I live on the shores of the Inner Moray Firth – one of the best places in the world to watch bottlenose dolphins from land. During the summer months I spend a great deal of time photographing the dolphins from the world-famous Chanonry Point, which I’m lucky enough to have only a 5 minute drive away. Observing the daily activities of these dolphins week after week is extraordinary and it has heavily influenced my outlook on the world around me.

Breaching bottlenose dolphinsThe bottlenose dolphins of the Moray Firth.

I have had some remarkable experiences whilst photographing marine wildlife. To see the new calf of a dolphin which you have been watching almost every day for months is deeply touching, and seeing my first ever whale is still as fresh in my mind as the day it happened. However I have also seen many things that worry and disturb me. My teenage years were spent on the Suffolk coast – a place known for its nature reserves and high-quality coastal habitats. Over the years I spent dozens of evenings exploring the mouth of one particular estuary – a great place to watch birds and learn how to use a camera. One day when I was 14 years old I finally noticed something gapingly obvious that somehow had escaped my attention. Over a mile-long stretch of beach there was barely a square metre of ground that didn’t contain some kind of plastic or litter washed up by the sea. It stirred something inside me, and since then I have become deeply concerned about our relationship with the natural world.

Our relationship with cetaceans (dolphins, whales and porpoises) is still a very unbalanced one, and these animals are still exploited, mistreated and killed in many areas of the world. But this issue is just one of countless problems concerning our seas and oceans. Some people argue too much emphasis is put on the ‘glamorous’ species such as dolphins and whales, when so much that is wrong with marine environments concerns the less obvious and less visible things. But change is inspired by understanding, and understanding only comes if people are interested. One of the main reasons I photograph the Moray Firth dolphins is to try and encourage people to learn more about the wider issues concerning our seas.

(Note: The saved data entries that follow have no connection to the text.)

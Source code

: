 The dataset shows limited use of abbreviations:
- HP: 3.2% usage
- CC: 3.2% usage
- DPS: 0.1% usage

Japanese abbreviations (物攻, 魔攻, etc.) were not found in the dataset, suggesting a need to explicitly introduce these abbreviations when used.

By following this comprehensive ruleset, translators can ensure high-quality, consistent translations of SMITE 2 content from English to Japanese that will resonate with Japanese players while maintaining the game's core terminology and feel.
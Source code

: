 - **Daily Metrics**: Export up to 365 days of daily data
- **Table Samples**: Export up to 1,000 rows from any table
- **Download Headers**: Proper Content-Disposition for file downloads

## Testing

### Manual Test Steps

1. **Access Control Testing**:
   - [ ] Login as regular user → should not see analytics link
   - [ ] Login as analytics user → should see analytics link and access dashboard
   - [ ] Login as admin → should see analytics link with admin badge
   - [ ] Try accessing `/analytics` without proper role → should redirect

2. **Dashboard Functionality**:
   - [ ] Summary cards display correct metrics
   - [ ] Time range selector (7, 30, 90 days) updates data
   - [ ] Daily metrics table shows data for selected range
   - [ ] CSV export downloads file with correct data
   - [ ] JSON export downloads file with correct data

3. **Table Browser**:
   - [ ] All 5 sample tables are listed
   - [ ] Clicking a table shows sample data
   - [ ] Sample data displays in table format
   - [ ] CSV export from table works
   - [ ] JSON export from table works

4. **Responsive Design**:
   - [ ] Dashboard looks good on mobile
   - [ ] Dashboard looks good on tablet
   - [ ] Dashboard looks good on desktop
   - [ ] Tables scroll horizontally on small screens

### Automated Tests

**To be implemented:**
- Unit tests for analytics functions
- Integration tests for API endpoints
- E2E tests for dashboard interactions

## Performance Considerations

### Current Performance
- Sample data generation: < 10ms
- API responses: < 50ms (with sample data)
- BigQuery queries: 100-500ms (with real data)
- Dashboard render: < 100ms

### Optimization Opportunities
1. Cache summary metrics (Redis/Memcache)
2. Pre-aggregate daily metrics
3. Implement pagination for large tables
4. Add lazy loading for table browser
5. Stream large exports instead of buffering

There are so many simple things that all of us can do that will help the condition of our seas – making responsible choices about what we eat, not buying ‘one-use’ plastic bags at the supermarket, reducing our family’s use of chemical cleaning products, decreasing the amount of food we waste. Through my photography I aim to inspire people about our seas and coastlines and hopefully encourage them to take more of an interest in how they can help.
I’m excited to be starting blogging for Sea-Changers. I will be posting images, issues and stories surrounding the Moray Firth with a particular focus on the resident bottlenose dolphins, and I look forward to sharing my experiences with you all.